Squeeze on cost of living tightens as inflation hits 2.9%
More expensive imports has led to a higher than expected inflation rise to 2.9% in August. The figures further suggest the weak pound has done more harm than good.
UK inflation hit 2.9% in August adding further pressure on the cost of living for Brits. The latest figures from the Office for National Statistics (ONS) show the Consumer Price Index (CPI) 12-month rate rose from 2.6% in July to 2.9% in August. Since the referendum vote last year and aside from a brief dip over June and July, the 12-month inflation rate has steadily risen from 0.5% to the 2.9% we’re seeing now. Inflation hit 2.9% in May before slowing to 2.6% in June and July.
The ONS said rising prices for clothing and fuel were the main contributors with clothing and footwear inflation reaching a record 4.6%. It added “the rise in inflation in this category may reflect changes in the exchange rate impacting on the most import-intensive categories in the index that includes owner occupiers’ housing costs (CPIH).
The charts below reflect the 12-month rates for CPI, OOH (owner occupiers’ housing costs) and the Consumer Price Index including owner occupiers’ housing costs (CIPH) for the last 10 years. You can see the full report at ons.gov.uk.
The news follows last week’s report showing the UK trade deficit widened again leading British Chambers of Commerce economist Suren Thiru to say the weakened pound since the Brexit vote has “done more harm than good”.
Commenting on today’s inflation figures Howard Archer, chief economic advisor to the EY Item Club, said the rise back up to 2.9% “very much keeps the squeeze on consumers as it highly likely marked another month of negative real income growth”. He added “inflation will likely hover around 3% over the rest of 2017 and earnings growth looks unlikely to pick up significantly in the near term at least”.
Consumers still look unlikely to see any significant easing in their squeeze before 2018. Inflation will likely hover around 3% over the rest of 2017 and earnings growth looks unlikely to pick up significantly in the near term at least.
This does not bode well for consumer spending over the rest of 2017.
Howard Archer, chief economic advisor to the EY Item Club
TUC general secretary Frances O’Grady called on the government “to get a grip and get pay rising across the economy” before adding “a good start would be to scrap the pay cap for all public sector workers”.

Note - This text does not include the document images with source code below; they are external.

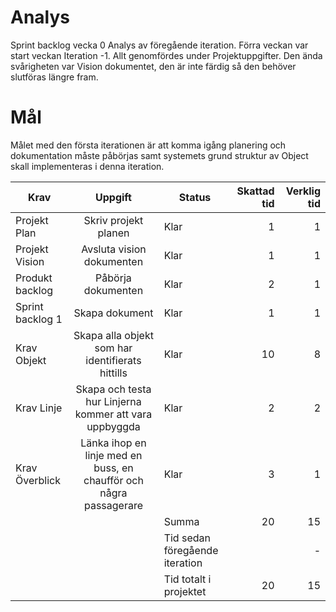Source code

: # Analys

Sprint backlog vecka 0 Analys av föregående iteration. Förra veckan var start veckan Iteration -1. Allt genomfördes under Projektuppgifter. Den ända svårigheten var Vision dokumentet, den är inte färdig så den behöver slutföras längre fram.

# Mål
Målet med den första iterationen är att komma igång planering och dokumentation måste påbörjas samt systemets grund struktur av Object skall implementeras i denna iteration.

|**Krav**|**Uppgift**|**Status**|**Skattad tid**|**Verklig tid**|
|--------|:---------:|----------|--------------:|--------------:|
|Projekt Plan|Skriv projekt planen|Klar|1|1|
|Projekt Vision|Avsluta vision dokumenten|Klar|1|1|
|Produkt backlog| Påbörja dokumenten|Klar|2|1|
|Sprint backlog 1| Skapa dokument|Klar|1|1|
|Krav Objekt|Skapa alla objekt som har identifierats hittills|Klar|10|8|
|Krav Linje|Skapa och testa hur Linjerna kommer att vara uppbyggda|Klar|2|2|
|Krav Överblick| Länka ihop en linje med en buss, en chaufför och några passagerare|Klar|3|1|
| | |Summa|20|15|
| | |Tid sedan föregående iteration| | -|
| | |Tid totalt i projektet| 20| 15|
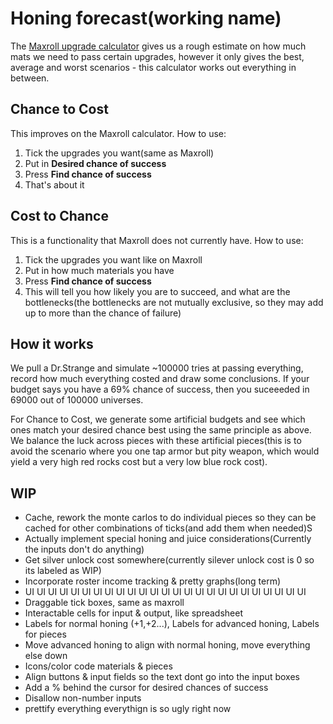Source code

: # Honing forecast(working name)

The [Maxroll upgrade calculator](https://maxroll.gg/lost-ark/upgrade-calculator) gives us a rough estimate on how much mats we need to pass certain upgrades, however it only gives the best, average and worst scenarios - this calculator works out everything in between.

## Chance to Cost

This improves on the Maxroll calculator. How to use:

1. Tick the upgrades you want(same as Maxroll)
2. Put in **Desired chance of success**
3. Press **Find chance of success**
4. That's about it

## Cost to Chance

This is a functionality that Maxroll does not currently have. How to use:

1. Tick the upgrades you want like on Maxroll
2. Put in how much materials you have
3. Press **Find chance of success**
4. This will tell you how likely you are to succeed, and what are the bottlenecks(the bottlenecks are not mutually exclusive, so they may add up to more than the chance of failure)

## How it works

We pull a Dr.Strange and simulate ~100000 tries at passing everything, record how much everything costed and draw some conclusions. If your budget says you have a 69% chance of success, then you suceeeded in 69000 out of 100000 universes.

For Chance to Cost, we generate some artificial budgets and see which ones match your desired chance best using the same principle as above. We balance the luck across pieces with these artificial pieces(this is to avoid the scenario where you one tap armor but pity weapon, which would yield a very high red rocks cost but a very low blue rock cost).

## WIP

- Cache, rework the monte carlos to do individual pieces so they can be cached for other combinations of ticks(and add them when needed)S
- Actually implement special honing and juice considerations(Currently the inputs don't do anything)
- Get silver unlock cost somewhere(currently silever unlock cost is 0 so its labeled as WIP)
- Incorporate roster income tracking & pretty graphs(long term)
- UI UI UI UI UI UI UI UI UI UI UI UI UI UI UI UI UI UI UI UI UI UI UI UI UI
- Draggable tick boxes, same as maxroll
- Interactable cells for input & output, like spreadsheet
- Labels for normal honing (+1,+2...), Labels for advanced honing, Labels for pieces
- Move advanced honing to align with normal honing, move everything else down
- Icons/color code materials & pieces
- Align buttons & input fields so the text dont go into the input boxes
- Add a % behind the cursor for desired chances of success
- Disallow non-number inputs
- prettify everything everythign is so ugly right now

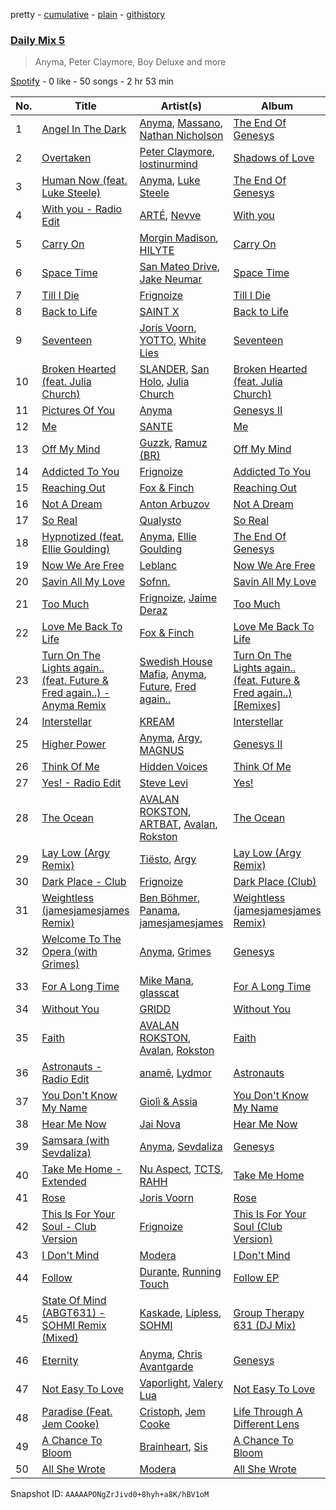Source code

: pretty - [cumulative](/playlists/cumulative/37i9dQZF1E35783e1v1tLq.md) - [plain](/playlists/plain/37i9dQZF1E35783e1v1tLq) - [githistory](https://github.githistory.xyz/mdn522/spotify-playlist-archive/blob/main/playlists/plain/37i9dQZF1E35783e1v1tLq)

### [Daily Mix 5](https://open.spotify.com/playlist/37i9dQZF1E35783e1v1tLq)

> Anyma, Peter Claymore, Boy Deluxe and more

[Spotify](https://open.spotify.com/user/spotify) - 0 like - 50 songs - 2 hr 53 min

| No. | Title | Artist(s) | Album | Length |
|---|---|---|---|---|
| 1 | [Angel In The Dark](https://open.spotify.com/track/5GRJ5mXnz8dalhWY14HZcV) | [Anyma](https://open.spotify.com/artist/4iBwchw0U0GZv5RfVYSMxN), [Massano](https://open.spotify.com/artist/6htWLP8aiuf19FYMA4VQAZ), [Nathan Nicholson](https://open.spotify.com/artist/4q8SjmBr5X7DUmVvrnNrsd) | [The End Of Genesys](https://open.spotify.com/album/5S4MqmLI8xaLzLBH0wgxEu) | 3:19 |
| 2 | [Overtaken](https://open.spotify.com/track/3MWJiKgKFT5DWdBKxtGBHN) | [Peter Claymore](https://open.spotify.com/artist/3KrY7rjviDEePGFjY5iylJ), [lostinurmind](https://open.spotify.com/artist/1IghDXlVHGtdOqAwCC9twj) | [Shadows of Love](https://open.spotify.com/album/7peTFsD3GHkBtn6nCaWRke) | 2:52 |
| 3 | [Human Now \(feat\. Luke Steele\)](https://open.spotify.com/track/3Ta75DXRTpZ0XieWHuhjE4) | [Anyma](https://open.spotify.com/artist/4iBwchw0U0GZv5RfVYSMxN), [Luke Steele](https://open.spotify.com/artist/0CliOhi161ZCRIVw60prp0) | [The End Of Genesys](https://open.spotify.com/album/5S4MqmLI8xaLzLBH0wgxEu) | 3:10 |
| 4 | [With you \- Radio Edit](https://open.spotify.com/track/6ZWjuWtQHLdEZ3TzAW0e3x) | [ARTÉ](https://open.spotify.com/artist/3s0IrtdIFHm4s9BsJxHop7), [Nevve](https://open.spotify.com/artist/3RTklnRcfHgkQJwFpgOq3t) | [With you](https://open.spotify.com/album/5UwebIdVYzGXzOVxnx4jPi) | 3:47 |
| 5 | [Carry On](https://open.spotify.com/track/767xI0M6HKLhOshwVYDXSt) | [Morgin Madison](https://open.spotify.com/artist/1WrO4cGKIG6EgYqyHNReej), [HILYTE](https://open.spotify.com/artist/4sElZwvStUkR2gFNypRwee) | [Carry On](https://open.spotify.com/album/0S32QUVDtQn39QFZmpCWh4) | 3:16 |
| 6 | [Space Time](https://open.spotify.com/track/31VAgMPOrAR4NMBcQcPmbg) | [San Mateo Drive](https://open.spotify.com/artist/1lncSFhRrlzvx0DvDSmeKB), [Jake Neumar](https://open.spotify.com/artist/69weKTfYYEBofMntV36KPG) | [Space Time](https://open.spotify.com/album/0CyfH2MAk9h31mml60Q46l) | 3:21 |
| 7 | [Till I Die](https://open.spotify.com/track/7C1jccskyd3PzEMWOXrXib) | [Frignoize](https://open.spotify.com/artist/1xq4oSfxCYxTEjslybHAOV) | [Till I Die](https://open.spotify.com/album/6UndRg7tfCTZXhrE73WmzN) | 2:43 |
| 8 | [Back to Life](https://open.spotify.com/track/5vy3A8Nk7spgAlJDytVWme) | [SAINT X](https://open.spotify.com/artist/3QITsvXjuT3fuazHWI5Qmu) | [Back to Life](https://open.spotify.com/album/6i8TF2XzxOsH2XL5mKNpvz) | 4:32 |
| 9 | [Seventeen](https://open.spotify.com/track/7JWcNzIEvT4YIS0hplWZBs) | [Joris Voorn](https://open.spotify.com/artist/4jGpKAmwvU263l0tUh4xKU), [YOTTO](https://open.spotify.com/artist/5Dyfxq0ZrFjjeFBdSNxDbo), [White Lies](https://open.spotify.com/artist/6ssXMmc5EOUrauZxirM910) | [Seventeen](https://open.spotify.com/album/18n4STVyi9RQAlFSYINDf3) | 3:23 |
| 10 | [Broken Hearted \(feat\. Julia Church\)](https://open.spotify.com/track/6cmYMueidIP3Q2vLDrJWrv) | [SLANDER](https://open.spotify.com/artist/20DZAfCuP1TKZl5KcY7z3Q), [San Holo](https://open.spotify.com/artist/0jNDKefhfSbLR9sFvcPLHo), [Julia Church](https://open.spotify.com/artist/4dHGNdVhBxCJUyMk9dR727) | [Broken Hearted \(feat\. Julia Church\)](https://open.spotify.com/album/4YzBqD277ZTx7qtXI1wwSp) | 3:32 |
| 11 | [Pictures Of You](https://open.spotify.com/track/0QQBgAXdLm0hfk9aBJe97f) | [Anyma](https://open.spotify.com/artist/4iBwchw0U0GZv5RfVYSMxN) | [Genesys II](https://open.spotify.com/album/4jkiarZE3b7c3a5D3L2LZy) | 2:55 |
| 12 | [Me](https://open.spotify.com/track/14sRMgBPDQsg9jLieWQOwE) | [SANTE](https://open.spotify.com/artist/5hkRHcm9o2ig411EcdnnRI) | [Me](https://open.spotify.com/album/3EKbQdcphTdRc50fV9sTnL) | 3:00 |
| 13 | [Off My Mind](https://open.spotify.com/track/6XCvd2UHrqtuEXLr55mWFJ) | [Guzzk](https://open.spotify.com/artist/4PbiezwRSac1g4poxAFGC0), [Ramuz \(BR\)](https://open.spotify.com/artist/0K43f8Ky9xFjwcyQCxYR7j) | [Off My Mind](https://open.spotify.com/album/4S5NLAyYEZsea2OzOvUxPo) | 3:08 |
| 14 | [Addicted To You](https://open.spotify.com/track/5HFO5nxqWFs6qSSeriK0zU) | [Frignoize](https://open.spotify.com/artist/1xq4oSfxCYxTEjslybHAOV) | [Addicted To You](https://open.spotify.com/album/2ny7hJZhgksPOoHpA28WHq) | 3:48 |
| 15 | [Reaching Out](https://open.spotify.com/track/0LrXbQZuMRhHSUyJ5Cevk5) | [Fox & Finch](https://open.spotify.com/artist/192OPDXqnt1CBYqSpUWFa4) | [Reaching Out](https://open.spotify.com/album/6QNVn4bhx0PBN54azKnrd5) | 3:24 |
| 16 | [Not A Dream](https://open.spotify.com/track/09MzR7XaFqidSsCjpx7wqJ) | [Anton Arbuzov](https://open.spotify.com/artist/3Tm6Cjtdr9Wj5SZhQUoC1B) | [Not A Dream](https://open.spotify.com/album/6orZnJ2GTCigzXNELkgFDX) | 2:58 |
| 17 | [So Real](https://open.spotify.com/track/3F5DqndDfbqZdEETpYLrV8) | [Qualysto](https://open.spotify.com/artist/0sruxg3WsLhbNQJvj8Q7hg) | [So Real](https://open.spotify.com/album/6PSw8lf1GZXzkhqEVVZwOs) | 3:10 |
| 18 | [Hypnotized \(feat\. Ellie Goulding\)](https://open.spotify.com/track/6mAIXsvt8eEIKSskw3YPth) | [Anyma](https://open.spotify.com/artist/4iBwchw0U0GZv5RfVYSMxN), [Ellie Goulding](https://open.spotify.com/artist/0X2BH1fck6amBIoJhDVmmJ) | [The End Of Genesys](https://open.spotify.com/album/5S4MqmLI8xaLzLBH0wgxEu) | 3:00 |
| 19 | [Now We Are Free](https://open.spotify.com/track/4oLRuPL82tBXHye6yuUPMA) | [Leblanc](https://open.spotify.com/artist/4M8rXGu8B5kwIAqDLrG5cb) | [Now We Are Free](https://open.spotify.com/album/63Rsj834l8grtnM3blwbQH) | 3:43 |
| 20 | [Savin All My Love](https://open.spotify.com/track/3RIfWMg4zyIEEXHbqx1mST) | [Sofnn.](https://open.spotify.com/artist/74cfytXyTcYRNjSTmfGJC7) | [Savin All My Love](https://open.spotify.com/album/3DREXw9KCY4uhlKXnTPH7S) | 2:39 |
| 21 | [Too Much](https://open.spotify.com/track/2L6LSOn12xObJ58u9eHr6r) | [Frignoize](https://open.spotify.com/artist/1xq4oSfxCYxTEjslybHAOV), [Jaime Deraz](https://open.spotify.com/artist/4J7ascv32yT6yE75KRCktv) | [Too Much](https://open.spotify.com/album/76xYfnOlR2G2CfXmtty4Be) | 2:50 |
| 22 | [Love Me Back To Life](https://open.spotify.com/track/4xzcv9qTrfT5J0OhGprYSh) | [Fox & Finch](https://open.spotify.com/artist/192OPDXqnt1CBYqSpUWFa4) | [Love Me Back To Life](https://open.spotify.com/album/1mePonrxXcw752hfglvYyW) | 2:52 |
| 23 | [Turn On The Lights again.\. \(feat\. Future & Fred again..\) \- Anyma Remix](https://open.spotify.com/track/4ptnQ0kQnN1U1Ig8TSslj6) | [Swedish House Mafia](https://open.spotify.com/artist/1h6Cn3P4NGzXbaXidqURXs), [Anyma](https://open.spotify.com/artist/4iBwchw0U0GZv5RfVYSMxN), [Future](https://open.spotify.com/artist/1RyvyyTE3xzB2ZywiAwp0i), [Fred again..](https://open.spotify.com/artist/4oLeXFyACqeem2VImYeBFe) | [Turn On The Lights again.\. \(feat\. Future & Fred again..\) \[Remixes\]](https://open.spotify.com/album/71yJ0XH2iQA1uOk5CE95fx) | 4:13 |
| 24 | [Interstellar](https://open.spotify.com/track/2noFPSXtNacxDVlUn1qsgn) | [KREAM](https://open.spotify.com/artist/0DdDnziut7wOo6cAYWVZC5) | [Interstellar](https://open.spotify.com/album/2ho3nPmkmeKJkpJkT3tU9A) | 3:51 |
| 25 | [Higher Power](https://open.spotify.com/track/475r8pbikqtqehhc1qUIOf) | [Anyma](https://open.spotify.com/artist/4iBwchw0U0GZv5RfVYSMxN), [Argy](https://open.spotify.com/artist/1NaQOKgddaJipUtmptb7GI), [MAGNUS](https://open.spotify.com/artist/4pOglqMAavrWFo20ORRx5w) | [Genesys II](https://open.spotify.com/album/4jkiarZE3b7c3a5D3L2LZy) | 3:28 |
| 26 | [Think Of Me](https://open.spotify.com/track/7mbvrGYPEMv8crwktaUgHV) | [Hidden Voices](https://open.spotify.com/artist/7nm1s5jeLUOtV654BErfeu) | [Think Of Me](https://open.spotify.com/album/2s54fx3rWrtxOv8Wh9PqnW) | 3:11 |
| 27 | [Yes! \- Radio Edit](https://open.spotify.com/track/2EDMgHv8m83vrg5TJTDjI9) | [Steve Levi](https://open.spotify.com/artist/1Mo31XUXjgsRvzQxrdzIYa) | [Yes!](https://open.spotify.com/album/6lJe07oKok2JrNuiVS2GsA) | 3:50 |
| 28 | [The Ocean](https://open.spotify.com/track/1QEasBeUReqzE4kHXLWzny) | [AVALAN ROKSTON](https://open.spotify.com/artist/3WqiBOiSB2FlD25EX9893G), [ARTBAT](https://open.spotify.com/artist/3BkRu2TGd2I1uBxZKddfg1), [Avalan](https://open.spotify.com/artist/13v2M5UZ3bbOCGmuvo7uFw), [Rokston](https://open.spotify.com/artist/5XWSzLJ3W6zr7Hf1XhNvPP) | [The Ocean](https://open.spotify.com/album/36oj2t9bAdWr4WCJbgM4UB) | 3:26 |
| 29 | [Lay Low \(Argy Remix\)](https://open.spotify.com/track/6mqalMj0KU2rpSzgrAvD32) | [Tiësto](https://open.spotify.com/artist/2o5jDhtHVPhrJdv3cEQ99Z), [Argy](https://open.spotify.com/artist/1NaQOKgddaJipUtmptb7GI) | [Lay Low \(Argy Remix\)](https://open.spotify.com/album/2SRzYcUJDjiYfqPJrmeQt9) | 4:07 |
| 30 | [Dark Place \- Club](https://open.spotify.com/track/5lfzWuhJB2DMWTogiuoetC) | [Frignoize](https://open.spotify.com/artist/1xq4oSfxCYxTEjslybHAOV) | [Dark Place \(Club\)](https://open.spotify.com/album/2KU1HKWhZwl3SvB2rcZuhQ) | 2:59 |
| 31 | [Weightless \(jamesjamesjames Remix\)](https://open.spotify.com/track/1a3u6JpaSEndtkzDyUFOqC) | [Ben Böhmer](https://open.spotify.com/artist/5tDjiBYUsTqzd0RkTZxK7u), [Panama](https://open.spotify.com/artist/3W9UldYu0xJcaOAw2SUTDI), [jamesjamesjames](https://open.spotify.com/artist/0DqR5aQYPz1s2M3YbycLMJ) | [Weightless \(jamesjamesjames Remix\)](https://open.spotify.com/album/6Sv0gyjKWyrdij1ToQG6f0) | 4:09 |
| 32 | [Welcome To The Opera \(with Grimes\)](https://open.spotify.com/track/7hV8vZMezoQdSdvsi70Ioa) | [Anyma](https://open.spotify.com/artist/4iBwchw0U0GZv5RfVYSMxN), [Grimes](https://open.spotify.com/artist/053q0ukIDRgzwTr4vNSwab) | [Genesys](https://open.spotify.com/album/7rCb8j8kaVvoKE44Dxf21y) | 4:05 |
| 33 | [For A Long Time](https://open.spotify.com/track/1yO8g3cK3jnMdcxovx1J9h) | [Mike Mana](https://open.spotify.com/artist/54CyPPYrmaRRxsN8rjwYnQ), [glasscat](https://open.spotify.com/artist/1iZIgKdk4aQdTSupTIcRSQ) | [For A Long Time](https://open.spotify.com/album/2rJkCO8aJ1svMXZk6W7tPg) | 3:12 |
| 34 | [Without You](https://open.spotify.com/track/0aphKeY5JAkpk7dWqoxc7V) | [GRIDD](https://open.spotify.com/artist/0DkbVPnPYWv5BXxVKoxN60) | [Without You](https://open.spotify.com/album/40lC4hUqusH3NfNqMjmsWh) | 3:28 |
| 35 | [Faith](https://open.spotify.com/track/2lioJwUGzT5r6VzdOo1GS0) | [AVALAN ROKSTON](https://open.spotify.com/artist/3WqiBOiSB2FlD25EX9893G), [Avalan](https://open.spotify.com/artist/13v2M5UZ3bbOCGmuvo7uFw), [Rokston](https://open.spotify.com/artist/5XWSzLJ3W6zr7Hf1XhNvPP) | [Faith](https://open.spotify.com/album/2HYpfFAPeut5zxOfgtoUyO) | 3:12 |
| 36 | [Astronauts \- Radio Edit](https://open.spotify.com/track/6ZODfSDYGjyRRr3GjDtUo4) | [anamē](https://open.spotify.com/artist/3sZvCZHU2V2idOYyUl3fBi), [Lydmor](https://open.spotify.com/artist/5aubywQASFk4xdR0fVTxFR) | [Astronauts](https://open.spotify.com/album/5nobTdVFKvWRkJBC2qPIbI) | 3:08 |
| 37 | [You Don't Know My Name](https://open.spotify.com/track/60WdgXXplhRMW1ummLz7Kz) | [Giolì & Assia](https://open.spotify.com/artist/6mM9a86Nrw0y7f9MaJGbpU) | [You Don't Know My Name](https://open.spotify.com/album/6LGxAntR6j2T0zMr5g8Tou) | 4:06 |
| 38 | [Hear Me Now](https://open.spotify.com/track/0HQoB2JnpFIDK7hfNFIwy0) | [Jai Nova](https://open.spotify.com/artist/7m0d5KbIfUlF3aY9KnTw5U) | [Hear Me Now](https://open.spotify.com/album/0HSKMBwtMY9TRJNGs4N7XW) | 2:40 |
| 39 | [Samsara \(with Sevdaliza\)](https://open.spotify.com/track/2g2Sy0FDOM6B5O8qcGeVnU) | [Anyma](https://open.spotify.com/artist/4iBwchw0U0GZv5RfVYSMxN), [Sevdaliza](https://open.spotify.com/artist/5MraexJKZDrQYzS98kNwie) | [Genesys](https://open.spotify.com/album/7rCb8j8kaVvoKE44Dxf21y) | 4:23 |
| 40 | [Take Me Home \- Extended](https://open.spotify.com/track/6EcOtLOcCTwsuU2cOw8zt1) | [Nu Aspect](https://open.spotify.com/artist/4NhRml5ZOfNaYJAHUE0XwT), [TCTS](https://open.spotify.com/artist/1mFGfrveXbpolppPgO29Io), [RAHH](https://open.spotify.com/artist/1WR2sls6n0N1usqywvysnX) | [Take Me Home](https://open.spotify.com/album/0XDch3owENNks3bapuFjAs) | 5:42 |
| 41 | [Rose](https://open.spotify.com/track/3YMTTRGYIWqt96klVOkBP0) | [Joris Voorn](https://open.spotify.com/artist/4jGpKAmwvU263l0tUh4xKU) | [Rose](https://open.spotify.com/album/7MCwzmur3bRHZABbvWNWK9) | 3:37 |
| 42 | [This Is For Your Soul \- Club Version](https://open.spotify.com/track/4EpL8IcQQTVmbMzhDqJB6F) | [Frignoize](https://open.spotify.com/artist/1xq4oSfxCYxTEjslybHAOV) | [This Is For Your Soul \(Club Version\)](https://open.spotify.com/album/6W6Oq9Kh8rXQiTQdaNMS92) | 3:00 |
| 43 | [I Don't Mind](https://open.spotify.com/track/2HNbNTxLvVaTqqoTRDjmb3) | [Modera](https://open.spotify.com/artist/5srbzu0tyZ1Wb1HgDOqVFj) | [I Don't Mind](https://open.spotify.com/album/6TsE4gn7FQPbSAQyt7mNHc) | 4:03 |
| 44 | [Follow](https://open.spotify.com/track/42DWH94DHBMQLJChi2PYh1) | [Durante](https://open.spotify.com/artist/1BqIPGrEhdjdLFpUzce2dh), [Running Touch](https://open.spotify.com/artist/5bdwzvp6eirvqh0TwOwjgE) | [Follow EP](https://open.spotify.com/album/04tT2en23cD8al8SiDQPwE) | 4:56 |
| 45 | [State Of Mind \(ABGT631\) \- SOHMI Remix \(Mixed\)](https://open.spotify.com/track/75Hyseul3VX8fa2nAko4a1) | [Kaskade](https://open.spotify.com/artist/6TQj5BFPooTa08A7pk8AQ1), [Lipless](https://open.spotify.com/artist/0XmmX4fE4SiRMu3ICsP5sA), [SOHMI](https://open.spotify.com/artist/0gUsjVKHygvZgi27L2QViK) | [Group Therapy 631 \(DJ Mix\)](https://open.spotify.com/album/2wvzip3PbdVB8Evu7w0eBy) | 3:53 |
| 46 | [Eternity](https://open.spotify.com/track/1GBBbKOarAJ38HwIfLcOji) | [Anyma](https://open.spotify.com/artist/4iBwchw0U0GZv5RfVYSMxN), [Chris Avantgarde](https://open.spotify.com/artist/715OI7hiv58daVlEDXM47U) | [Genesys](https://open.spotify.com/album/7rCb8j8kaVvoKE44Dxf21y) | 3:06 |
| 47 | [Not Easy To Love](https://open.spotify.com/track/5RStdUTLJbAHyx9VUxmvwD) | [Vaporlight](https://open.spotify.com/artist/2PqOUbx2GPnalkxHYumX3H), [Valery Lua](https://open.spotify.com/artist/0vNfKnAkh1mgDe9aTm25H2) | [Not Easy To Love](https://open.spotify.com/album/3YO89nWXM0UM5h2HpWSp4j) | 2:41 |
| 48 | [Paradise \(Feat\. Jem Cooke\)](https://open.spotify.com/track/6IB7ACtFpfxFbUR06pA7Xc) | [Cristoph](https://open.spotify.com/artist/532SqCIYmJyXEdEiCJLgYG), [Jem Cooke](https://open.spotify.com/artist/0AkL5tzM3UsDlWak9E0OwH) | [Life Through A Different Lens](https://open.spotify.com/album/4qkVLM1dHnydhcWUOg6U4A) | 3:36 |
| 49 | [A Chance To Bloom](https://open.spotify.com/track/3WwF8WJzfD3FNn2JWD07qJ) | [Brainheart](https://open.spotify.com/artist/6WbG5UvM4fTvxSms7Gj2hI), [Sis](https://open.spotify.com/artist/6OEtdqRziJtpIBSFTLnACO) | [A Chance To Bloom](https://open.spotify.com/album/1tT42GRUn8kv3ujwkqCMUw) | 2:40 |
| 50 | [All She Wrote](https://open.spotify.com/track/37T8XtJ3b5ekXOQNjPa1Oy) | [Modera](https://open.spotify.com/artist/5srbzu0tyZ1Wb1HgDOqVFj) | [All She Wrote](https://open.spotify.com/album/5x4QqmmAIJpBNeQkMdJksu) | 3:31 |

Snapshot ID: `AAAAAPONgZrJivd0+8hyh+a8K/hBV1oM`

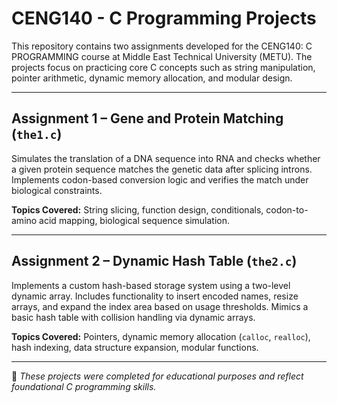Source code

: # CENG140 - C Programming Projects

This repository contains two assignments developed for the CENG140: C PROGRAMMING course at Middle East Technical University (METU). The projects focus on practicing core C concepts such as string manipulation, pointer arithmetic, dynamic memory allocation, and modular design.

---

## Assignment 1 – Gene and Protein Matching (`the1.c`)
Simulates the translation of a DNA sequence into RNA and checks whether a given protein sequence matches the genetic data after splicing introns. Implements codon-based conversion logic and verifies the match under biological constraints.

**Topics Covered:** String slicing, function design, conditionals, codon-to-amino acid mapping, biological sequence simulation.

---

## Assignment 2 – Dynamic Hash Table (`the2.c`)
Implements a custom hash-based storage system using a two-level dynamic array. Includes functionality to insert encoded names, resize arrays, and expand the index area based on usage thresholds. Mimics a basic hash table with collision handling via dynamic arrays.

**Topics Covered:** Pointers, dynamic memory allocation (`calloc`, `realloc`), hash indexing, data structure expansion, modular functions.

---

📝 _These projects were completed for educational purposes and reflect foundational C programming skills._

In a tweet, Lib Dem leader Vince Cable said the rise inflation meant public sector workers face a 2% cut in the coming year.
Nurses, teachers and other public sector workers face 2% pay cut in the coming year. Govt must urgently lift pay cap https://t.co/UJ5tKqgZUQ
— Vince Cable (@vincecable) 12 September 2017
We’ll find out just how big the squeeze is on Britons’ cost of living when the ONS publishes the latest wage growth figures tomorrow.